Lmao it could be a genuine troll just readin over all bb forums and looking for a c0ck to pick on :lol:


----------



## tyramhall

MacUK said:


> Who the fck is that sad act trying to troll me?


I believe so


----------



## Queenie

MacUK said:


> Your to kind,


You're*


----------



## Dux

RXQueenie said:


> You're*


Touché


----------



## olliel

MacUK said:


> It's a fake account trolling me mate lol


son of zeus may be


----------



## Uk_mb

MacUK said:


> Your to kind,


Lol I wudnt of chosen u tho

There is a bigger c0ck on ukm

****y kenny


----------



## tyramhall

RXQueenie said:


> You're*


Love it when you get grammar checked on a forum!


----------



## Queenie

tyramhall said:


> Love it when you get grammar checked on a forum!


i'm just p!ssing about... bored x x


----------



## tyramhall

monsterballs said:


> Lol I wudnt of chosen u tho
> 
> There is a bigger c0ck on ukm
> 
> ****y kenny


Its probably kenny starting the early mind games!!


----------



## tyramhall

RXQueenie said:


> i'm just p!ssing about... bored x x


I know. Still funny tho!


----------



## MAC-USA

Damn!

I'm King of Kings tonight Y'all!

Club, Pimp Cup in hand, hoe's from different area codes and southern fried chicken brother!

This Fo'Shizzie is off the chain tonight!

Peace out :gun_bandana:


----------



## QUEST

olliel said:


> son of zeus may be


i doubt its zeus he just not that funny:lol:


----------



## Queenie

whats a pimp cup? x x


----------



## tyramhall

RXQueenie said:


> whats a pimp cup? x x


http://www.google.co.uk/m/search?site=images&source=mog&hl=en&gl=uk&client=safari&q=pimp%20cup&sa=N#i=2


----------



## Uk_mb

MacUK said:


> Well that's alright then lol, who's leader of the official I hate mac club now your glorious leader has fallen?


----------



## Rick89

this thread has made my night haha


----------



## Robbie

It can't be Kenny, MAC-USA hasn't asked one question and you know Kenny wouldn't be able to resist the temptation!


----------



## Queenie

tyramhall said:


> http://www.google.co.uk/m/search?site=images&source=mog&hl=en&gl=uk&client=safari&q=pimp%20cup&sa=N#i=2


looks more like a grail! x x


----------



## tyramhall

monsterballs said:


>


He'll just never live it down


----------



## tyramhall

Robbie said:


> It can't be Kenny, MAC-USA hasn't asked one question and you know Kenny wouldn't be able to resist the temptation!


Good point!


----------



## Uk_mb

Robbie said:


> It can't be Kenny, MAC-USA hasn't asked one question and you know Kenny wouldn't be able to resist the temptation!

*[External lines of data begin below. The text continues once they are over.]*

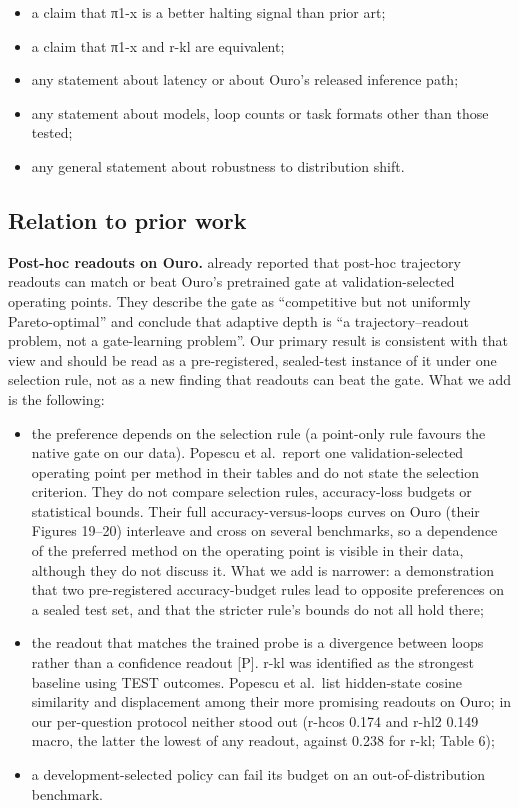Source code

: \begin{itemize}
\tightlist
\item
  a claim that π1-x is a better halting signal than prior art;
\item
  a claim that π1-x and r-kl are equivalent;
\item
  any statement about latency or about Ouro's released inference path;
\item
  any statement about models, loop counts or task formats other than those tested;
\item
  any general statement about robustness to distribution shift.
\end{itemize}

\subsection{Relation to prior work}

\textbf{Post-hoc readouts on Ouro.} \citet{Popescu2026} already reported that post-hoc trajectory readouts can match or beat Ouro's
pretrained gate at validation-selected operating points. They describe the gate as ``competitive but not uniformly Pareto-optimal'' and
conclude that adaptive depth is ``a trajectory--readout problem, not a gate-learning problem''. Our primary result is consistent with that view
and should be read as a pre-registered, sealed-test instance of it under one selection rule, not as a new finding that readouts can beat the
gate. What we add is the following:

\begin{itemize}
\tightlist
\item
  the preference depends on the selection rule (a point-only rule favours the native gate on our data). Popescu et al.~report one
  validation-selected operating point per method in their tables and do not state the selection criterion. They do not compare selection
  rules, accuracy-loss budgets or statistical bounds. Their full accuracy-versus-loops curves on Ouro (their Figures 19--20) interleave and
  cross on several benchmarks, so a dependence of the preferred method on the operating point is visible in their data, although they do not
  discuss it. What we add is narrower: a demonstration that two pre-registered accuracy-budget rules lead to opposite preferences on a sealed
  test set, and that the stricter rule's bounds do not all hold there;
\item
  the readout that matches the trained probe is a divergence between loops rather than a confidence readout {[}P{]}. r-kl was identified as the strongest baseline using TEST outcomes. Popescu et al.~list hidden-state cosine similarity and displacement among their more promising readouts on Ouro; in our per-question protocol neither stood out (r-hcos 0.174 and r-hl2 0.149 macro, the latter the lowest of any readout, against 0.238 for r-kl; Table 6);
\item
  a development-selected policy can fail its budget on an out-of-distribution benchmark.
\end{itemize}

Kennys too stupid. He wud probly posted a pic of himself as his avi whilst gigglin like a 6yr old girl


----------



## Dux

monsterballs said:


> Kennys too stupid. He wud probly posted a pic of himself as his avi whilst gigglin like a 6yr old girl


So, so true


----------



## misshayley

Defo not Dux is wouldnt be that petty ... my money is on Son of Zeus


----------



## Fatstuff

Can't we get a mod to check the ip address against soz's


----------



## Kennyken

I can't believe I come on here and see my name being thrown around like a tennis ball. I haven't got the time or patience to make a fake account. Mac its not me mate so don't worry.

Ps. Its monsterballs btw he pm me asking if I wanted to be in it. Tbh that's a ban in itself !any mods ????


----------



## Dux

Kennyken said:


> I can't believe I come on here and see my name being thrown around like a tennis ball. I haven't got the time or patience to make a fake account. Mac its not me mate so don't worry.
> 
> Ps. Its monsterballs btw he pm me asking if I wanted to be in it. Tbh that's a ban in itself !any mods ????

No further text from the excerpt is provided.